Maison d’arrêt des femmes de Fleury–Mérogis, le 10 mai 2016.

Je suis arrivée a la MAF (Maison d’Arrêt des Femmes) de Fleury­ Mérogis en 2006, et en 2016, après un petit tour par d’autres prisons, je suis encore là. J’ai donc vu l’évolution (ou plutôt l’involution) de cette maison d’arrêt, qui tombe en lambeaux depuis des années déjà : douches pourries, murs pleins de moisissure, morceaux du mur extérieur qui tombent sur la cour de promenade…dégradation matérielle qui vient s’ajouter à la dégradation psychique d’une administration malade de sécurité et de contrôle. Pendant des années, l’AP [1] a laissé pourrir cette prison parce que, soi–disant, de grands travaux de renouvellement étaient prévus pour… 2012. Après, ça a été reporté jusqu’en 2014. Nous sommes en 2016, et après avoir fait des travaux à la maison d’arrêt des hommes et au centre des jeunes détenus, il semblerait qu’il ne reste plus de budget pour rénover la MAF. Cela ne les a pas empêchés de dépenser de l’argent pour renforcer les mesures sécuritaires : barbelés, caméras, portiques, construction d’une nouvelle cage (impossible d’appeler ça une promenade) pour isoler les mineures… pour cela, oui, il y a de l’argent.
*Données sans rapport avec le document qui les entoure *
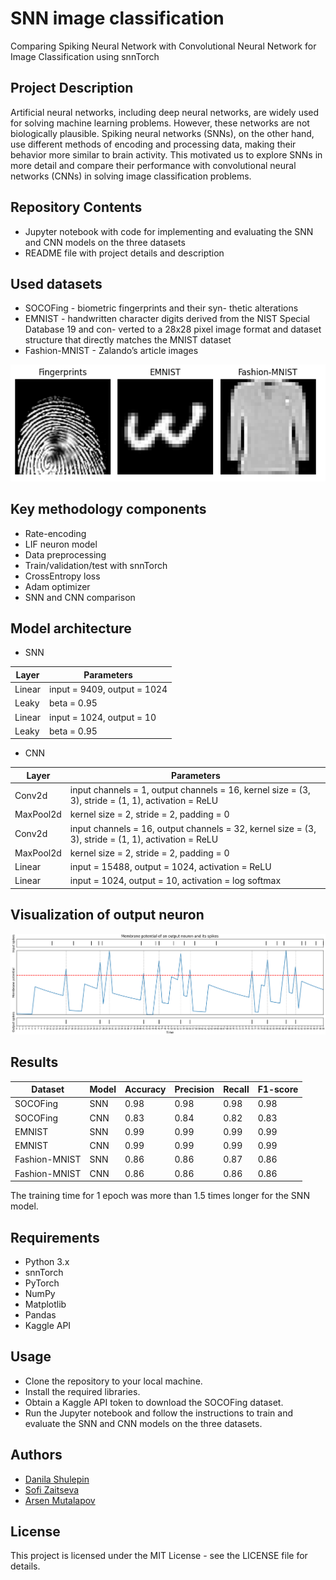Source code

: # SNN image classification
Comparing Spiking Neural Network with Convolutional Neural Network for Image Classification using snnTorch

## Project Description

Artificial neural networks, including deep neural networks, are widely used for solving machine learning problems. However, these networks are not biologically plausible. Spiking neural networks (SNNs), on the other hand, use different methods of encoding and processing data, making their behavior more similar to brain activity. This motivated us to explore SNNs in more detail and compare their performance with convolutional neural networks (CNNs) in solving image classification problems.

## Repository Contents

- Jupyter notebook with code for implementing and evaluating the SNN and CNN models on the three datasets
- README file with project details and description

## Used datasets

- SOCOFing -  biometric fingerprints and their syn-
thetic alterations 
- EMNIST - handwritten character
digits derived from the NIST Special Database 19 and con-
verted to a 28x28 pixel image format and dataset structure
that directly matches the MNIST dataset 
- Fashion-MNIST - Zalando’s article images

![Datasets](./image.jpg)

## Key methodology components

- Rate-encoding
- LIF neuron model
- Data preprocessing
- Train/validation/test with snnTorch
- CrossEntropy loss
- Adam optimizer
- SNN and CNN comparison


## Model architecture

- SNN

| Layer | Parameters |
|-------|-------|
| Linear | input = 9409, output = 1024  |
| Leaky  | beta = 0.95 |
| Linear | input = 1024, output = 10    |
| Leaky  | beta = 0.95 |


- CNN

| Layer | Parameters |
|-------|-------|
| Conv2d | input channels = 1, output channels = 16, kernel size = (3, 3), stride = (1, 1), activation = ReLU  |
| MaxPool2d  | kernel size = 2, stride = 2, padding = 0 |
| Conv2d | input channels = 16, output channels = 32, kernel size = (3, 3), stride = (1, 1), activation = ReLU    |
| MaxPool2d  | kernel size = 2, stride = 2, padding = 0 |
| Linear | input = 15488, output = 1024, activation = ReLU  |
| Linear | input = 1024, output = 10, activation = log softmax  |

## Visualization of output neuron

![Datasets](./vizualization.jpg)


## Results

| Dataset       | Model | Accuracy | Precision | Recall | F1-score |
|-------------  |-------|----------|-----------|--------|----------|
| SOCOFing      | SNN   | 0.98     | 0.98      | 0.98   | 0.98     |
| SOCOFing      | CNN   | 0.83     | 0.84      | 0.82   | 0.83     |
| EMNIST        | SNN   | 0.99     | 0.99      | 0.99   | 0.99     |
| EMNIST        | CNN   | 0.99     | 0.99      | 0.99   | 0.99     |
| Fashion-MNIST | SNN   | 0.86     | 0.86      | 0.87   | 0.86     |
| Fashion-MNIST | CNN   | 0.86     | 0.86      | 0.86   | 0.86     |

The training time for 1 epoch was more than 1.5 times longer for the SNN model.

## Requirements

- Python 3.x
- snnTorch
- PyTorch
- NumPy
- Matplotlib
- Pandas
- Kaggle API

## Usage

- Clone the repository to your local machine.
- Install the required libraries.
- Obtain a Kaggle API token to download the SOCOFing dataset.
- Run the Jupyter notebook and follow the instructions to train and evaluate the SNN and CNN models on the three datasets.

## Authors

- [Danila Shulepin](https://github.com/D4ni1a)
- [Sofi Zaitseva](https://github.com/sofi12321)
- [Arsen Mutalapov](https://github.com/system205)

## License

This project is licensed under the MIT License - see the LICENSE file for details.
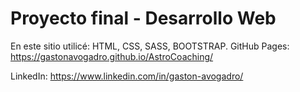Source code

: # Proyecto final - Desarrollo Web
En este sitio utilicé: HTML, CSS, SASS, BOOTSTRAP.
GitHub Pages: https://gastonavogadro.github.io/AstroCoaching/

LinkedIn: https://www.linkedin.com/in/gaston-avogadro/
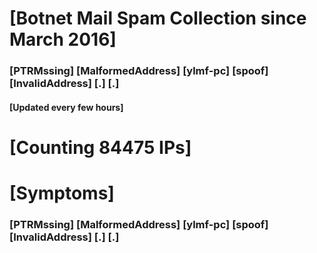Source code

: # [Botnet Mail Spam Collection since March 2016]
### [PTRMssing] [MalformedAddress] [ylmf-pc] [spoof] [InvalidAddress] [.] [.]
#### [Updated every few hours]

# [Counting 84475 IPs]

# [Symptoms] 
###   [PTRMssing] [MalformedAddress] [ylmf-pc] [spoof] [InvalidAddress] [.] [.]
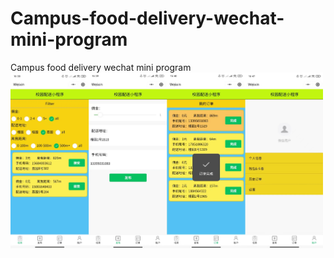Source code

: # Campus-food-delivery-wechat-mini-program
Campus food delivery wechat mini program
<img src="https://github.com/luoh226/Campus-food-delivery-wechat-mini-program/blob/main/miniprogram.jpg" width="500px">
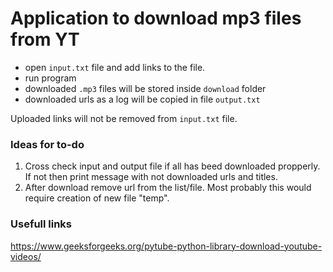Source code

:# Application to download mp3 files from YT

- open `input.txt` file and add links to the file.
- run program
- downloaded `.mp3` files will be stored inside `download` folder
- downloaded urls as a log will be copied in file `output.txt`

Uploaded links will not be removed from `input.txt` file.


### Ideas for to-do

1. Cross check input and output file if all has beed downloaded propperly. If not then print message with not downloaded urls and titles.
2. After download remove url from the list/file. Most probably this would require creation of new file "temp".


### Usefull links

https://www.geeksforgeeks.org/pytube-python-library-download-youtube-videos/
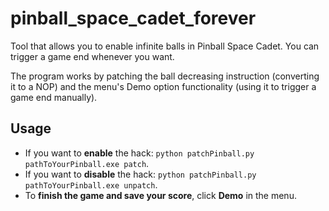 # pinball_space_cadet_forever
<p>Tool that allows you to enable infinite balls in Pinball Space Cadet. You can trigger a game end whenever you want.</p>
<p>The program works by patching the ball decreasing instruction (converting it to a NOP) and the menu's Demo option functionality (using it to trigger a game end manually).</p>

## Usage
- If you want to ****enable**** the hack: `python patchPinball.py pathToYourPinball.exe patch`.
- If you want to **disable** the hack: `python patchPinball.py pathToYourPinball.exe unpatch`.
- To **finish the game and save your score**, click **Demo** in the menu.
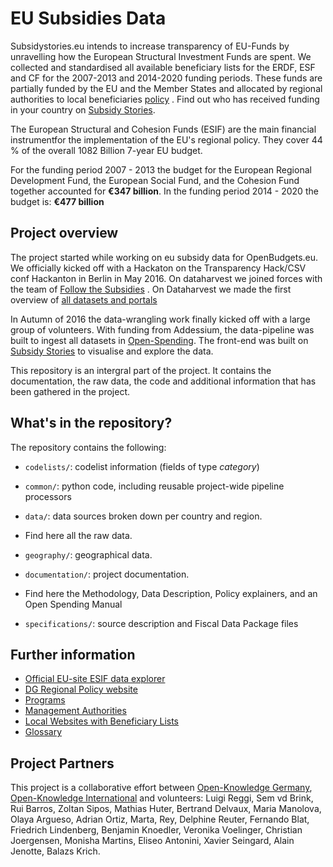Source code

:# EU Subsidies Data

Subsidystories.eu intends to increase transparency of EU-Funds by unravelling how the European Structural Investment Funds are spent. We collected and standardised all available beneficiary lists for the ERDF, ESF and CF for the 2007-2013 and 2014-2020 funding periods. These funds are partially funded by the EU and the Member States and allocated by regional authorities to local beneficiaries [policy](https://github.com/os-data/eu-structural-funds/blob/master/documentation/subsidyreport%20-%20policy%20and%20data.pdf) . Find out who has received funding in your country on [Subsidy Stories](http://subsidystories.eu/).

The European Structural and Cohesion Funds (ESIF) are the main financial instrumentfor the implementation of the EU's regional policy. They cover 44 % of the overall 1082 Billion 7-year EU budget. 

For the funding period 2007 - 2013 the budget for the European Regional Development Fund, the European Social Fund, and the Cohesion Fund together accounted for __€347 billion__. In the funding period 2014 - 2020 the budget is: __€477 billion__

## Project overview

The project started while working on eu subsidy data for OpenBudgets.eu. We officially kicked off with a Hackaton on the Transparency Hack/CSV conf Hackanton in Berlin in May 2016. On dataharvest we joined forces with the team of [Follow the Subsidies](http://followthesubsidies.eu/) . On Dataharvest we made the first overview of [all datasets and portals](https://docs.google.com/spreadsheets/d/1RkC_YuWWlhGxyDRc-bpD_zaWAXK78GpPr8nfPesQfSY/edit?pref=2&pli=1#gid=0)

In Autumn of 2016 the data-wrangling work finally kicked off with a large group of volunteers. With funding from Addessium, the data-pipeline was built to ingest all datasets in [Open-Spending](http:next.openspending.org). The front-end was built on [Subsidy Stories](http://subsidystories.eu/) to visualise and explore the data. 

This repository is an intergral part of the project. It contains the documentation, the raw data, the code and additional information that has been gathered in the project. 

## What's in the repository?

The repository contains the following:

- `codelists/`: codelist information (fields of type *category*) 

- `common/`: python code, including reusable project-wide pipeline processors

- `data/`: data sources broken down per country and region. 
- Find here all the raw data. 

- `geography/`: geographical data. 

- `documentation/`: project documentation.
- Find here the Methodology, Data Description, Policy explainers, and an Open Spending Manual

- `specifications/`: source description and Fiscal Data Package files

## Further information

- [Official EU-site ESIF data explorer](https://cohesiondata.ec.europa.eu/)
- [DG Regional Policy website](http://ec.europa.eu/regional_policy/en/)
- [Programs](http://ec.europa.eu/regional_policy/en/atlas/programmes/)
- [Management Authorities](http://ec.europa.eu/regional_policy/en/atlas/managing-authorities/)
- [Local Websites with Beneficiary Lists](http://ec.europa.eu/regional_policy/en/atlas/beneficiaries/)
- [Glossary](http://ec.europa.eu/regional_policy/en/policy/what/glossary/)


## Project Partners

This project is a collaborative effort between [Open-Knowledge Germany](https://www.okfn.de/en/), [Open-Knowledge International](http://okfn.org/) and volunteers: Luigi Reggi, Sem vd Brink, Rui Barros, Zoltan Sipos, Mathias Huter, Bertrand Delvaux, Maria Manolova, Olaya Argueso, Adrian Ortiz, Marta, Rey, Delphine Reuter, Fernando Blat, Friedrich Lindenberg, Benjamin Knoedler, Veronika Voelinger, Christian Joergensen, Monisha Martins, Eliseo Antonini, Xavier Seingard, Alain Jenotte, Balazs Krich.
La MAF de Fleury a été construite en 1968, c’est donc une prison ancienne. Elle fait partie d’un programme pilote qui prétendait tenir compte des caractéristiques spécifiques des femmes, – dans l’optique hétéropatriarcale, en nous considérant comme des êtres faibles à protéger. Juste pour donner quelques exemples : dans les quartiers des hommes il y a des matons et des matonnes, mais chez les femmes il y a seulement des matonnes ; les vêtements trop courts, un peu transparents, les décolletés, ou même le fait de ne pas porter de soutien–gorge font l’objet de remarques et de prohibition ; les
activités proposées sont orientées vers des occupations dites « 
féminines » : patchwork, tricot, couture, soins corporels, etc. ; enfin
les parloirs avec des proches masculins sont doublement surveillés.
Autre particularité ; les fenêtres des cellules n’ont pas de barreaux –
peut­-être nous croit­-on incapables de tenter une évasion. Elles sont
grandes, dégagées, ce qui permet de voir un grand morceau de ciel,
mais en revanche, ce système ne permet pas d’aérer la cellule parce
que la fenêtre ne s’ouvre que de dix centimètres en bas et en haut – à
peine la place pour sortir l’étendoir.

Cette maison d’arrêt est donc construite à l’ancienne : une
promenade avec de l’herbe, deux ou trois arbres… il y a des grilles
pour séparer la promenade des fenêtres des cellules, mais elles ne sont pas assez hautes pour empêcher de s’envoyer un peu de tabac ou du café ; il y a encore des douches collectives et aussi des espaces où objets et histoires se sont accumulés au fil des années. Je dis cela
parce que j’ai connu des prisons récentes et qu’elles sont toutes en
béton, grises, sans vie ni histoire, aseptisées, cloisonnées, froides,
compactes, grillagées… et ça fait une grande différence.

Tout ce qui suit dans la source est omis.